### Work to complete
Starting at the first line of the data below, repeat each line word for word up to and including the line with "### Inclusion Information".

Excerpts from a dataset:
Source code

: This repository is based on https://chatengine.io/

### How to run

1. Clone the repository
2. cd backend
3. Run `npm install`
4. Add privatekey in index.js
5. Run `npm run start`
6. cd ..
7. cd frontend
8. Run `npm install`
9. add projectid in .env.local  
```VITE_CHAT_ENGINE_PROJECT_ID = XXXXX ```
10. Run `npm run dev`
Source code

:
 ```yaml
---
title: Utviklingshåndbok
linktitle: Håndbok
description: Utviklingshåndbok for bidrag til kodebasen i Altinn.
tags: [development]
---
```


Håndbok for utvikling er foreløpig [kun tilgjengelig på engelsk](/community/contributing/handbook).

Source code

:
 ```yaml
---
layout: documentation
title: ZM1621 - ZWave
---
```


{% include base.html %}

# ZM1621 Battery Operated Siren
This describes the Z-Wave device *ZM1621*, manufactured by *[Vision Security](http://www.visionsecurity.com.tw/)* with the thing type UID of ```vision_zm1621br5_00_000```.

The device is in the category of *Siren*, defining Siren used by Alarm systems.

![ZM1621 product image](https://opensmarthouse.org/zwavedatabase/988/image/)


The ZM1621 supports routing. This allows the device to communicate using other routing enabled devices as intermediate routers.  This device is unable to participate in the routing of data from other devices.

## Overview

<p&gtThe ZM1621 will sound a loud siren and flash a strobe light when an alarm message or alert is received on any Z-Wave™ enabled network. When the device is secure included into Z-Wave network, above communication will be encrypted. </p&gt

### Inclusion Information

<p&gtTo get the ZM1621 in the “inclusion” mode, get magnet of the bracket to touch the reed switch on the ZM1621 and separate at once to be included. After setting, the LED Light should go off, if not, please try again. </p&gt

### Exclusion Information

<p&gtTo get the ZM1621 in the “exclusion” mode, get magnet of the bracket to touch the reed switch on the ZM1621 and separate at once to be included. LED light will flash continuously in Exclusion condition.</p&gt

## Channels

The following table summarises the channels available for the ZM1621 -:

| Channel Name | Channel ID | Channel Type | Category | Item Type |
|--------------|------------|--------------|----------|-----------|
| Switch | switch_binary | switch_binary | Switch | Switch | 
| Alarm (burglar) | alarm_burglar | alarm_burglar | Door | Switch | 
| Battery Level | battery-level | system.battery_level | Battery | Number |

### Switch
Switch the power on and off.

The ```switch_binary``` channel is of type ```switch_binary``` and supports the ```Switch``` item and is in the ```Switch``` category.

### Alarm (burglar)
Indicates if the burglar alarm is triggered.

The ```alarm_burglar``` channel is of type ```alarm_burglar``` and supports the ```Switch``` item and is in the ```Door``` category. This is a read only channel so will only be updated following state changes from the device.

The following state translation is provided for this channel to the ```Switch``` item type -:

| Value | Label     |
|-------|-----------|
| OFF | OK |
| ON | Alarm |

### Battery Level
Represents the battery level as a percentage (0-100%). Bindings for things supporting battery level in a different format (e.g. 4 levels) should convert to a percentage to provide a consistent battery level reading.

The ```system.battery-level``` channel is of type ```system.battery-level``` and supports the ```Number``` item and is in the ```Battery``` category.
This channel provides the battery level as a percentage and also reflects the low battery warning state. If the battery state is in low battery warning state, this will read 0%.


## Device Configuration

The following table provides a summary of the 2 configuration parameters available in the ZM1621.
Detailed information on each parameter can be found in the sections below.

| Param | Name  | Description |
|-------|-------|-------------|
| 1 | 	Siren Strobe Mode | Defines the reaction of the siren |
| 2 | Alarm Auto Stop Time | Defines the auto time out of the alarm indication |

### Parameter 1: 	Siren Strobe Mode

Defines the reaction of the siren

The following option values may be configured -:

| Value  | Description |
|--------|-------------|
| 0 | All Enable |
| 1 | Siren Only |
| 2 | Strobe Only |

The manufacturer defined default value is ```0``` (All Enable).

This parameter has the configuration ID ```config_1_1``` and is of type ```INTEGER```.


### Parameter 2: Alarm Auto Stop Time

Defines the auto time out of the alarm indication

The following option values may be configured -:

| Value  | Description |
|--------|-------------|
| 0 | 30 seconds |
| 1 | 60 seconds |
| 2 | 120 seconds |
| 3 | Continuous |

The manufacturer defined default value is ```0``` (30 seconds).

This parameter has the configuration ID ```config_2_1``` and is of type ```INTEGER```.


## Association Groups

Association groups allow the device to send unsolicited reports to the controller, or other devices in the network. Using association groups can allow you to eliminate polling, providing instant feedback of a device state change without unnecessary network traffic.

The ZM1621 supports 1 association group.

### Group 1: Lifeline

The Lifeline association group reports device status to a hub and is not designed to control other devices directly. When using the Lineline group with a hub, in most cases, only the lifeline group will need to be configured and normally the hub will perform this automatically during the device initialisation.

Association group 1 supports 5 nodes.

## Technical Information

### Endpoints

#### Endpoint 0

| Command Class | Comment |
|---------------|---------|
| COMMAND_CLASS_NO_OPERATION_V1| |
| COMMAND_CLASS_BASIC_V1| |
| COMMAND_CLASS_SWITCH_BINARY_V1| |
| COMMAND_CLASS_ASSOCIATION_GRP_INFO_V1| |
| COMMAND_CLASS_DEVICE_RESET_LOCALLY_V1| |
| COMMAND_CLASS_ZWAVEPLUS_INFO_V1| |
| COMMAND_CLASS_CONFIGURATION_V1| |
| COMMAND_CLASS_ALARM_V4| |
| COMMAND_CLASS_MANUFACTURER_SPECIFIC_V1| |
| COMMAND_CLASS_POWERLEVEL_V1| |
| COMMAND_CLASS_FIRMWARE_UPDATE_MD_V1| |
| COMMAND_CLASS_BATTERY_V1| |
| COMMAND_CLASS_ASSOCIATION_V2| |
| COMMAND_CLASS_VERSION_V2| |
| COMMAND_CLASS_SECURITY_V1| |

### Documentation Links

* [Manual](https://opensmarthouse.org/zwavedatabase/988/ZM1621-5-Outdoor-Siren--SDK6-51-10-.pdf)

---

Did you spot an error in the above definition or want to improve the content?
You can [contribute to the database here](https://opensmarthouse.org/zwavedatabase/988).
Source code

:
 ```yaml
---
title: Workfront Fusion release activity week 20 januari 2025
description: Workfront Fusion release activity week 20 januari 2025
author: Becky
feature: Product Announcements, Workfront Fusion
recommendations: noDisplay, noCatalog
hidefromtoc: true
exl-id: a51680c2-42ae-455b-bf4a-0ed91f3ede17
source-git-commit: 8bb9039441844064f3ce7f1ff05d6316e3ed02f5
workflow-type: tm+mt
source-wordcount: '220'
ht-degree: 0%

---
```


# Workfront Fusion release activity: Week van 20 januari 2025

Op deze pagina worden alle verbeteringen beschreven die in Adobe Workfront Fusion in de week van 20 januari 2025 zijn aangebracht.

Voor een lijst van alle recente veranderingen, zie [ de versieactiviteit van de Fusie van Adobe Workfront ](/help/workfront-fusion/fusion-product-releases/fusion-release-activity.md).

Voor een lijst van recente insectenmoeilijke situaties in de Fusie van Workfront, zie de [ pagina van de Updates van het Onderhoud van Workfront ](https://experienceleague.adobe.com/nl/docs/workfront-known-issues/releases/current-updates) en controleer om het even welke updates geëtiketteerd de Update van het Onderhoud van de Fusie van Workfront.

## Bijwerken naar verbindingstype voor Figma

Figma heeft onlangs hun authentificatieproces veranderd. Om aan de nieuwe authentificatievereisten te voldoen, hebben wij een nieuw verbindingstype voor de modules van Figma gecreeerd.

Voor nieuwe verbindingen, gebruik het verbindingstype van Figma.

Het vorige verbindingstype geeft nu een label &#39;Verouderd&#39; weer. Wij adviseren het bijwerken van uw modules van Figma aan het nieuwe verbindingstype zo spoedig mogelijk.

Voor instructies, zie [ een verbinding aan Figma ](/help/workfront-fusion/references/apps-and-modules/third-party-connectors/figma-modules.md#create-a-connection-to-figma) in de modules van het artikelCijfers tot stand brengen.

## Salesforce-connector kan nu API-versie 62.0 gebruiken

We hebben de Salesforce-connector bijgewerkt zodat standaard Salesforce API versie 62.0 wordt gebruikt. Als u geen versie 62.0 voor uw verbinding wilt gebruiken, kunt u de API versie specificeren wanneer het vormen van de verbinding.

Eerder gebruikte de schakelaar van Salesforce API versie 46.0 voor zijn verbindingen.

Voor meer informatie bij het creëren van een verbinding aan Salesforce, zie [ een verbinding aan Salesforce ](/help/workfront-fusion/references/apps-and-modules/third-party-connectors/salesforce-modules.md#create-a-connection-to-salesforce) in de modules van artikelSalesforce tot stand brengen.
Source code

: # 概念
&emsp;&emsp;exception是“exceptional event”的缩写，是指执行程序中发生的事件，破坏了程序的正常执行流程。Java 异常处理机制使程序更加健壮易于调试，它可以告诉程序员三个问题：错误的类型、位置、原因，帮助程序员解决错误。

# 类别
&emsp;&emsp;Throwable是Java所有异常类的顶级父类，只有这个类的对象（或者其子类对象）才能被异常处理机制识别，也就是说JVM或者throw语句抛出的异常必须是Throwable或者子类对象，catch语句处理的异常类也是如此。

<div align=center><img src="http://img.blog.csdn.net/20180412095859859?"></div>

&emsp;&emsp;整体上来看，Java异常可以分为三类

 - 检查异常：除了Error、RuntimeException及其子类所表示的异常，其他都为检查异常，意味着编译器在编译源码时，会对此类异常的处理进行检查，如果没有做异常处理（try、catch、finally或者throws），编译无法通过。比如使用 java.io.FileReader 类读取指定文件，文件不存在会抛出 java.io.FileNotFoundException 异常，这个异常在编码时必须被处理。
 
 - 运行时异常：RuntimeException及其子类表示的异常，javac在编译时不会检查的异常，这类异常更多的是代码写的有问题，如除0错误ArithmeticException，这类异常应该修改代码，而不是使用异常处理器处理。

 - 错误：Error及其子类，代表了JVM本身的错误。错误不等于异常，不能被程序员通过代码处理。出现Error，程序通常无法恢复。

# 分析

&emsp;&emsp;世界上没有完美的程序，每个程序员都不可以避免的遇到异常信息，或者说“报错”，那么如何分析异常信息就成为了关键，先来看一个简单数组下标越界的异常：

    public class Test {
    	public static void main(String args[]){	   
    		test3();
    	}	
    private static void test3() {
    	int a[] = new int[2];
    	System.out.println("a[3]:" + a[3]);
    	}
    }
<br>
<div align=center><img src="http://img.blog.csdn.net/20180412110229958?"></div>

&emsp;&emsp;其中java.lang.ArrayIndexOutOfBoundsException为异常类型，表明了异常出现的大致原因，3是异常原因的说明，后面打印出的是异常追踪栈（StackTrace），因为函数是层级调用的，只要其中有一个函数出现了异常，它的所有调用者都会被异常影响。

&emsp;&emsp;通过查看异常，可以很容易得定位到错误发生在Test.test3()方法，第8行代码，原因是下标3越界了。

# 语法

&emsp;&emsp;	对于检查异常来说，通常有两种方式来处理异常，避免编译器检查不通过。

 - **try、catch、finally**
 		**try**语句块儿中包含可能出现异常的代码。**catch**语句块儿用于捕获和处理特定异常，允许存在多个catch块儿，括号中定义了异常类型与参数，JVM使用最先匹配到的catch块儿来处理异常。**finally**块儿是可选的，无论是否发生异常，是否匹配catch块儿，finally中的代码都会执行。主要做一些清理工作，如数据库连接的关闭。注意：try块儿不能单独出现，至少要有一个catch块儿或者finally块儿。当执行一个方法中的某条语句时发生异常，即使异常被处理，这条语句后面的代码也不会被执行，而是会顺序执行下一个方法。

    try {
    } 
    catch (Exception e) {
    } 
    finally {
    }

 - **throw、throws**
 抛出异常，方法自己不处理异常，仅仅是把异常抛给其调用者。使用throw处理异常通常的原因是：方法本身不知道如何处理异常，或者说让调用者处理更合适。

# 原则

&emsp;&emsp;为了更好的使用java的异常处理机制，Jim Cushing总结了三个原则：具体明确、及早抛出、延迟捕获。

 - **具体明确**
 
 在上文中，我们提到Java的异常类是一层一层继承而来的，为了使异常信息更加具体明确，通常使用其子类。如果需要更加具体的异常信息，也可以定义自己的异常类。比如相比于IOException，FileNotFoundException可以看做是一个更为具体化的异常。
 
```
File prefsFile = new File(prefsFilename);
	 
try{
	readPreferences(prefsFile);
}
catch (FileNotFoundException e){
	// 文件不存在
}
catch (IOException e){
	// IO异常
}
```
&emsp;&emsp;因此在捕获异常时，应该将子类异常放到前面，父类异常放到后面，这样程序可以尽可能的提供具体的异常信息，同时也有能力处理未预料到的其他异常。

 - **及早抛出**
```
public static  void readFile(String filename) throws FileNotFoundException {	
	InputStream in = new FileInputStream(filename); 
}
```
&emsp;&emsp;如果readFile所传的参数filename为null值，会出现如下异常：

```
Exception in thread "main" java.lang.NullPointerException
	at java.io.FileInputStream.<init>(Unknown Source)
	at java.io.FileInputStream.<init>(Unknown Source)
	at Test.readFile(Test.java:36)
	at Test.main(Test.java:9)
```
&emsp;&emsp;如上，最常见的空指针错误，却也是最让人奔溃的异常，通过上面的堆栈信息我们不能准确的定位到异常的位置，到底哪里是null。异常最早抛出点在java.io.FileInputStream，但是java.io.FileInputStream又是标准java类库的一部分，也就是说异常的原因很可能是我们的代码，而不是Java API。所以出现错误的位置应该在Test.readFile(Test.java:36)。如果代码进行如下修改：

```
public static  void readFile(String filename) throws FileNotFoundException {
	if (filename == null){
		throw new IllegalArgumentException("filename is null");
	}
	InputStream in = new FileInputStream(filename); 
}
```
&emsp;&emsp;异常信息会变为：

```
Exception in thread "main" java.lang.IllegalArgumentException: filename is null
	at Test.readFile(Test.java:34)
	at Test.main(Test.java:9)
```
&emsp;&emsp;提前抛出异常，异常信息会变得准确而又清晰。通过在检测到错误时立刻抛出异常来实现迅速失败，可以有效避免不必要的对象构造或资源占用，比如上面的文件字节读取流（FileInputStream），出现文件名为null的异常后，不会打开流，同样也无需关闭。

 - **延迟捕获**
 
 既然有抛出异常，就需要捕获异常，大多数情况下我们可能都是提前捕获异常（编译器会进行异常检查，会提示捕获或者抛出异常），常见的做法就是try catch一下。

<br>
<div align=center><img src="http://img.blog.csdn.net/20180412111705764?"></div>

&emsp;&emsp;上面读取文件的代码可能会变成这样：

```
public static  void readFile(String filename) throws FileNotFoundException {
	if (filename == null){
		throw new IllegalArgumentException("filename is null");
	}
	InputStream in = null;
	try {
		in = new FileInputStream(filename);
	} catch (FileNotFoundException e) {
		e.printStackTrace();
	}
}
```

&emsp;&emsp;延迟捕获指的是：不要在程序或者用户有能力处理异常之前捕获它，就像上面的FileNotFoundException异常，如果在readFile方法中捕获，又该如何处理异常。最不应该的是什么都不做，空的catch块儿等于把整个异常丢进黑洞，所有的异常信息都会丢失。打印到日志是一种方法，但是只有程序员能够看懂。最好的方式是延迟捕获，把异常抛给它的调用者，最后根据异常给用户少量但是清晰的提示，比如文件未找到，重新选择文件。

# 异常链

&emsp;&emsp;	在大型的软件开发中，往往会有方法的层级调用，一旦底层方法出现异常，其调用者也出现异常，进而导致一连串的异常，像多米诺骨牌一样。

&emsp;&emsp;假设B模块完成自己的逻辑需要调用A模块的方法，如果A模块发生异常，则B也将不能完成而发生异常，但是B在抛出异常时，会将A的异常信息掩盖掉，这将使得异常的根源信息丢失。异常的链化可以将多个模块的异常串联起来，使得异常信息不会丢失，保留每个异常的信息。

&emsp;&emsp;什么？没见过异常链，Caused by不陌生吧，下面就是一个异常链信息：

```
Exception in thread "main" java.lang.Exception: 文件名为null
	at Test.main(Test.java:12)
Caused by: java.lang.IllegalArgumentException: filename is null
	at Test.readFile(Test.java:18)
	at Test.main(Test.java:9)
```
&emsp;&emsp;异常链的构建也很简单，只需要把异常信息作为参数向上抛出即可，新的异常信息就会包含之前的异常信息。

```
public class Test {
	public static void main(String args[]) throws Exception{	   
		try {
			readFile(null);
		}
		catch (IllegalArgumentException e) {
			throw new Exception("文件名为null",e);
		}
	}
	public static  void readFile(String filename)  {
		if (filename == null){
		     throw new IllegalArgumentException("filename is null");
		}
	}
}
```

### Result of the task
Source code

: This repository is based on https://chatengine.io/

### How to run

1. Clone the repository
2. cd backend
3. Run `npm install`
4. Add privatekey in index.js
5. Run `npm run start`
6. cd ..
7. cd frontend
8. Run `npm install`
9. add projectid in .env.local  
```VITE_CHAT_ENGINE_PROJECT_ID = XXXXX ```
10. Run `npm run dev`
Source code

:
 ```yaml
---
title: Utviklingshåndbok
linktitle: Håndbok
description: Utviklingshåndbok for bidrag til kodebasen i Altinn.
tags: [development]
---
```


Håndbok for utvikling er foreløpig [kun tilgjengelig på engelsk](/community/contributing/handbook).

Source code

:
 ```yaml
---
layout: documentation
title: ZM1621 - ZWave
---
```


{% include base.html %}

# ZM1621 Battery Operated Siren
This describes the Z-Wave device *ZM1621*, manufactured by *[Vision Security](http://www.visionsecurity.com.tw/)* with the thing type UID of ```vision_zm1621br5_00_000```.

The device is in the category of *Siren*, defining Siren used by Alarm systems.

![ZM1621 product image](https://opensmarthouse.org/zwavedatabase/988/image/)


The ZM1621 supports routing. This allows the device to communicate using other routing enabled devices as intermediate routers.  This device is unable to participate in the routing of data from other devices.

## Overview

<p&gtThe ZM1621 will sound a loud siren and flash a strobe light when an alarm message or alert is received on any Z-Wave™ enabled network. When the device is secure included into Z-Wave network, above communication will be encrypted. </p&gt

### Inclusion Information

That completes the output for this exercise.